3.6.3 First-Order Kinetic Plot

Figure 10 shows the plot of ln(1/(1 − X)) against W/F for IH and CH systems. The rate constants under IH were higher than those of conventional system at the same reaction temperature, which means the dehydrogenation rate is higher with inductive than CH. This is in agreement with the observation shown in Fig. 9, which affirms that the rate of reaction is higher under IH than CH.

Fig. 10
figure 10

First-order kinetic plot using Eq. 1 for IH and CH at 300 and 350 °C at pressure 18 barg, LHSV 0.75 h−1, CTSBR 70% v/v and gas flow rate of 200 mL min−1 (N2)
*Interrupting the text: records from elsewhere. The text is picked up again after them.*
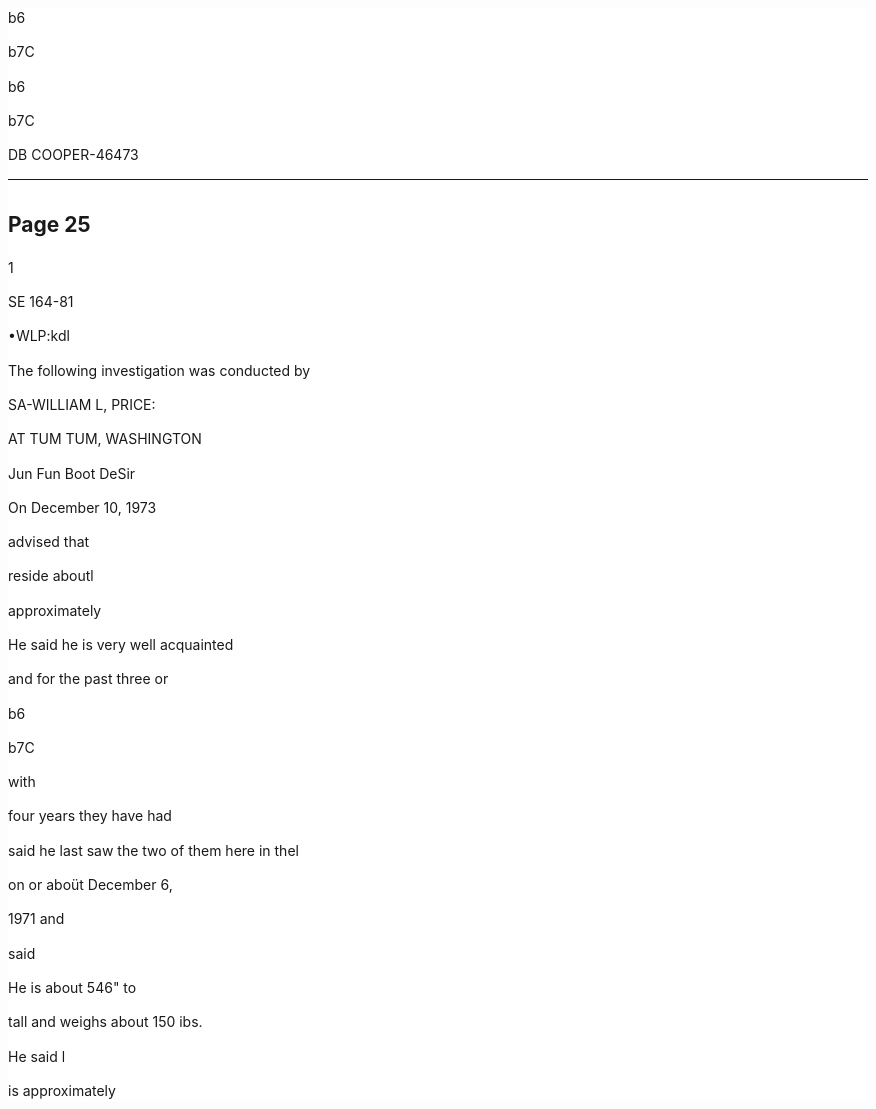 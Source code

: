 b6

b7C

b6

b7C

DB COOPER-46473

---

## Page 25

1

SE 164-81

•WLP:kdl

The following investigation was conducted by

SA-WILLIAM L, PRICE:

AT TUM TUM, WASHINGTON

Jun Fun Boot DeSir

On December 10, 1973

advised that

reside aboutl

approximately

He said he is very well acquainted

and for the past three or

b6

b7C

with

four years they have had

said he last saw the two of them here in thel

on or aboüt December 6,

1971 and

said

He is about 546" to

tall and weighs about 150 ibs.

He said l

is approximately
Due to the lower temperatures experienced at the catalyst surface with CH system (i.e., the actual temperature in the catalyst bed is lower than the experimental temperature as shown in Fig. 8), the kinetics are slower compared to that observed with IH. Additionally, the activity of the catalyst could have been limited by adsorbed naphthalene product under CH. The rate constant under CH at 350 °C (~ 0.020 min−1) is closely comparable to 0.027 min−1 obtained under IH at 300 °C (Fig. 6a), which is in agreement with tetralin conversion results shown in Fig. 5b (IH at 300 °C) and Fig. 9b (CH at 350 °C).
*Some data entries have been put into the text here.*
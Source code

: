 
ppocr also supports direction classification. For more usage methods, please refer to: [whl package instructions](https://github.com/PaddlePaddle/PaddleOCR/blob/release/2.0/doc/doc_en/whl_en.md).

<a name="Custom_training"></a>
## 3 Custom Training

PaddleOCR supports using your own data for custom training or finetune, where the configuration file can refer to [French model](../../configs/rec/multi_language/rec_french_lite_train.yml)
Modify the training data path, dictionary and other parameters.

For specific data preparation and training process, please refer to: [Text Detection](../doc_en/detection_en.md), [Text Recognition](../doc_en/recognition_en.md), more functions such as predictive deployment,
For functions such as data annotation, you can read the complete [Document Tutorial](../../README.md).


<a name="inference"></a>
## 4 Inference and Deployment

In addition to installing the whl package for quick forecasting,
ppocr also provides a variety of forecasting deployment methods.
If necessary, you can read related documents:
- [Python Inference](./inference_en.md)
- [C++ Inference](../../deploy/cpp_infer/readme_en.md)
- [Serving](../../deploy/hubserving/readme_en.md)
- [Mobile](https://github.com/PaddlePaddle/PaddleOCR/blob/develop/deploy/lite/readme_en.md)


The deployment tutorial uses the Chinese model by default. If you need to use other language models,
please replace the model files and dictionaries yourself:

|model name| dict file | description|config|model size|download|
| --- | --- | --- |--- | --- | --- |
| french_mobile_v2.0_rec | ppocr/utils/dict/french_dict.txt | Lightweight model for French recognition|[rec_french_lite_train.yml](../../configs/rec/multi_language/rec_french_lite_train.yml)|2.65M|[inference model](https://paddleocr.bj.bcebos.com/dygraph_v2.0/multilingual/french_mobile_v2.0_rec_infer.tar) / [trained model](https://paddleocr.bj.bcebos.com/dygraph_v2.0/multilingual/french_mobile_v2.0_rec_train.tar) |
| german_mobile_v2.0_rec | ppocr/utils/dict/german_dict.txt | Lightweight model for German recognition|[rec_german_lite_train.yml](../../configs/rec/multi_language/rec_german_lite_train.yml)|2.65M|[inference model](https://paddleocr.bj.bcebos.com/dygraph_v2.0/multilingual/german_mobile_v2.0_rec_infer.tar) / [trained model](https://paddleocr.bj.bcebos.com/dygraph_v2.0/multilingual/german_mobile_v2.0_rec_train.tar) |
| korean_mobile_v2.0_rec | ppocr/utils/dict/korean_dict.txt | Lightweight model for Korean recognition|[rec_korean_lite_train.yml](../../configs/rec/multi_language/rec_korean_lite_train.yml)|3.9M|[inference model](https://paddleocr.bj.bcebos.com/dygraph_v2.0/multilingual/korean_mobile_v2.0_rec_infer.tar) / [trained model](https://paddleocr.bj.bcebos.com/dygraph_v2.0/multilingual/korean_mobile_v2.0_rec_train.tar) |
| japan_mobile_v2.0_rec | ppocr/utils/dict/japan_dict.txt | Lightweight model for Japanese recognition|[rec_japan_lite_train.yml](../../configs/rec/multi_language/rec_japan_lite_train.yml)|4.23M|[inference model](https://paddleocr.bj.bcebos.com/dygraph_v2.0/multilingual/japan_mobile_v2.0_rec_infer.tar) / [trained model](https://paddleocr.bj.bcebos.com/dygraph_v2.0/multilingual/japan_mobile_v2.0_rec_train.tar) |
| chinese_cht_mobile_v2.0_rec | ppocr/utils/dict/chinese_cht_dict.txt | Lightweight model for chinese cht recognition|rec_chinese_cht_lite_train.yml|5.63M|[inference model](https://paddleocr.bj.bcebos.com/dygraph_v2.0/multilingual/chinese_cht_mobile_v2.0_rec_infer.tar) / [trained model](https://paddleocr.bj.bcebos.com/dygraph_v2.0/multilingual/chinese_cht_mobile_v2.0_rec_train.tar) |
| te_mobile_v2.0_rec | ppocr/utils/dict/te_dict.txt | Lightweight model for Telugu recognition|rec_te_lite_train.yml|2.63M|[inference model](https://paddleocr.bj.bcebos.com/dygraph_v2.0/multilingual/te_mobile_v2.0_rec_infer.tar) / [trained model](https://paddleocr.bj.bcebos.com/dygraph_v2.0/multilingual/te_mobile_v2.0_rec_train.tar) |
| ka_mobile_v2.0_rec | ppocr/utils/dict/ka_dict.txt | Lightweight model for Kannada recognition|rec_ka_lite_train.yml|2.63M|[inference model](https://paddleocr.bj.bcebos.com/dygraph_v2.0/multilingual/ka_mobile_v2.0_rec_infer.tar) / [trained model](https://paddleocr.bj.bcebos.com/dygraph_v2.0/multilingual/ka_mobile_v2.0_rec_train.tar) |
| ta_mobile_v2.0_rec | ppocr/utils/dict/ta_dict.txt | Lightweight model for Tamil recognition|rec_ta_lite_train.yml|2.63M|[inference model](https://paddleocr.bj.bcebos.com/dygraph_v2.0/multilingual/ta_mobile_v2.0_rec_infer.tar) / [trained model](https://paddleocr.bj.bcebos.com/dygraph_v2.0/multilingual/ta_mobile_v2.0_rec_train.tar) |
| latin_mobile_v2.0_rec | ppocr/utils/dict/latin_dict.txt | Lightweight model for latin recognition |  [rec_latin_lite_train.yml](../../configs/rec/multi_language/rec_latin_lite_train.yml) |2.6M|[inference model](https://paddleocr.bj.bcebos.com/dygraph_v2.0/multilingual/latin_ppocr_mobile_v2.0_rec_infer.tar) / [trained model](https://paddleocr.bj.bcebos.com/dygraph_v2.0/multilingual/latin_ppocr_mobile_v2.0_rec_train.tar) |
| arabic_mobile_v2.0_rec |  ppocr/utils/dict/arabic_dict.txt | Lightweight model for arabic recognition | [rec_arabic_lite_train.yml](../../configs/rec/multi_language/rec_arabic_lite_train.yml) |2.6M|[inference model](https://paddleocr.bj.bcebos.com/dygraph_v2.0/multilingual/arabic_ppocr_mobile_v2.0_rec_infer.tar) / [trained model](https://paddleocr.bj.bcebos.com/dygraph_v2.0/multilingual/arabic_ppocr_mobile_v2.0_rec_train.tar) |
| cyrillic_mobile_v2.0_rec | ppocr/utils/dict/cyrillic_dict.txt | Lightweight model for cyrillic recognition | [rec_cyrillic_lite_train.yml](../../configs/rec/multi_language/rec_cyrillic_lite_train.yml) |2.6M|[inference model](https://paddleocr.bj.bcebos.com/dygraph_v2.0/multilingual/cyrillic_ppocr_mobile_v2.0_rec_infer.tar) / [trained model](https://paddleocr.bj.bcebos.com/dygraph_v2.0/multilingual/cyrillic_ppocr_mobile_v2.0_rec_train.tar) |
Figure 11 shows the TGA of the catalyst after reaction under CH for 300–380 °C. The coke content of the catalyst after 6 h of experiments is as follows: 8.2% (300 °C), 13.6% (350 °C) and 16.4% (380 °C). Compared to IH, coke formation was lesser because the amount of condensed naphthalene product under CH is lower than that produced under IH at the same experimental conditions. Additionally, the improved catalytic activity as well as increased rate of reaction under IH could have also contributed to the high coke formation observed.

Fig. 11
figure 11

TGA of the used catalyst after 6 h experiment at 300, 350 and 380 °C under conventional heating at pressure 18 barg, LHSV 0.75 h−1, CTSBR 70% v/v and gas flow rate of 200 mL min−1 (N2)

4 Conclusion

Tetralin dehydrogenation as a hydrogen source for underground catalytic upgrading of heavy oil was studied in a fixed-bed reactor that mimics the catalyst packing around the horizontal production well (CAPRI) of the THAI process under induction heating at 300-380 °C, 18 bar, 0.75 h−1 and 70% (v/v) CTSBR using NiMo/Al2O3 catalyst. The results were compared to those achieved under CH. It was found that under the same operating conditions, higher tetralin conversion and more hydrogen liberation was observed in the inductive-heated system compared with those achieved with the conventional system. Additionally, the catalyst benefited from enhanced activity under the IH because of the non-thermal effect of the eddy current and magnetic fields. The temperature gradient between the surrounding fluid and catalyst was larger under conventional-heated system than inductive-heated counterpart. At 350 °C about 88% tetralin conversion was observed, 0.605 mol of tetralin produced about 0.876 mol of hydrogen mainly through dehydrogenation to naphthalene. This liberated hydrogen has the potential to promote hydroprocessing reactions when combined with in situ catalytic upgrading of heavy oil provided the partial pressure of hydrogen is favourable.